Interview with Sylvie Gallier Howard, Chief of Staff with the City of Philadelphia Department of Commerce
We caught up with Sylvie Gallier Howard, Chief of Staff with the City of Philadelphia Department of Commerce, to discover what the Amazon RFP process has taught those participating about their “pitch readiness” - specifically at how economic development and tourism promotion teams can work together more effectively to the benefit of all objectives.
CNP: Why do you think it’s important that those involved in tourism promotion, economic development, investment promotion and talent attraction work more collaboratively?
SGH: When businesses or potential employees consider a location, they look not only at economic factors, but also the liveability of a place. Economic Development organization tend to focus more on the economic benefits of moving to a location, while tourism organizations are really good at promoting all the assets of a location. Both are needed and if the two can work together it leverages resources and strengths.
CNP: What would you say is the key to good story-telling to promote the assets and attractions of your city, region or nation?
SGH: Developing a narrative that encompasses the last chapter, the current chapter and the chapter you intend to move into, to give people a sense of the trajectory and what potential is there. I would say right now our brand is outdated and under construction. The Amazon HQ2 bid provided a tailored snapshot, but now we are working on a longer-term brand. Stay tuned because the plan is to get Philadelphia on the map in a way that it hasn’t been for a long time.
CNP: Looking back over the past 12-18 months, could you sum up one key achievement of your organisation of which you are most proud?
SGH: Philadelphia is most proud of two things- 1. Our bid for Amazon HQ2 was a hugely collaborative process and a great test pilot for the type of promotion and branding that we should be doing all the time. 2. We were selected as one of four cities to participate in the Brookings Global Identity Cohort and are currently working on building a narrative and identity that will resonate world-wide and that will elevate our brand (which trails our actual performance).

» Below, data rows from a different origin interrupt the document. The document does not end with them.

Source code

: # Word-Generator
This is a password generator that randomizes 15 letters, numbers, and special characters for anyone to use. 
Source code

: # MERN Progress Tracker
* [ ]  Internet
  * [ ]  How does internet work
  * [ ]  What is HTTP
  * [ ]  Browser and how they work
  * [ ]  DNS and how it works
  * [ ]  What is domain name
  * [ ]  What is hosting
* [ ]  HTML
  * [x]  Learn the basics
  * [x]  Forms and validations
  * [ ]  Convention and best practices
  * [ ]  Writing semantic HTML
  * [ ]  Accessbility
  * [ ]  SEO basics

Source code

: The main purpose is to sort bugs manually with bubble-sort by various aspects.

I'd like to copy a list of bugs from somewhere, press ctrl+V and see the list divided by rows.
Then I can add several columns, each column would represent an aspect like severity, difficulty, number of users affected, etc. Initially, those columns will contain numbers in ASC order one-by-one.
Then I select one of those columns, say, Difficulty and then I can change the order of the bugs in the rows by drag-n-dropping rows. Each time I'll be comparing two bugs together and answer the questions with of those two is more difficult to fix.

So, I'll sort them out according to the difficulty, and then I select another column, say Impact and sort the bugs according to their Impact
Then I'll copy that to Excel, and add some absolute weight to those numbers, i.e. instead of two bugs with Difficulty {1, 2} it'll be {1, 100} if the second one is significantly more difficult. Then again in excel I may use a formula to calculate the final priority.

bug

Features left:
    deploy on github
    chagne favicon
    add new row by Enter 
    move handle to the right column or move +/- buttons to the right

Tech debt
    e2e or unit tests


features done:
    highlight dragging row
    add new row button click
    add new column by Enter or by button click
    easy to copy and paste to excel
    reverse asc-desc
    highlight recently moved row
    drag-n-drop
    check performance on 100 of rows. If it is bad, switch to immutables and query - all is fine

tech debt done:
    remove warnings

CNP: Why would you say that it’s important to keep up with how other cities, regions and nations are approaching the branding and marketing strategy for their place?
SGH: Cities and locales need to shape their destiny and how they are perceived. It is not enough to wait for identity to come organically. Leaders and stakeholders in a community need to jointly agree on a narrative for a destination and build their marketing, communications and strategic decisions around that.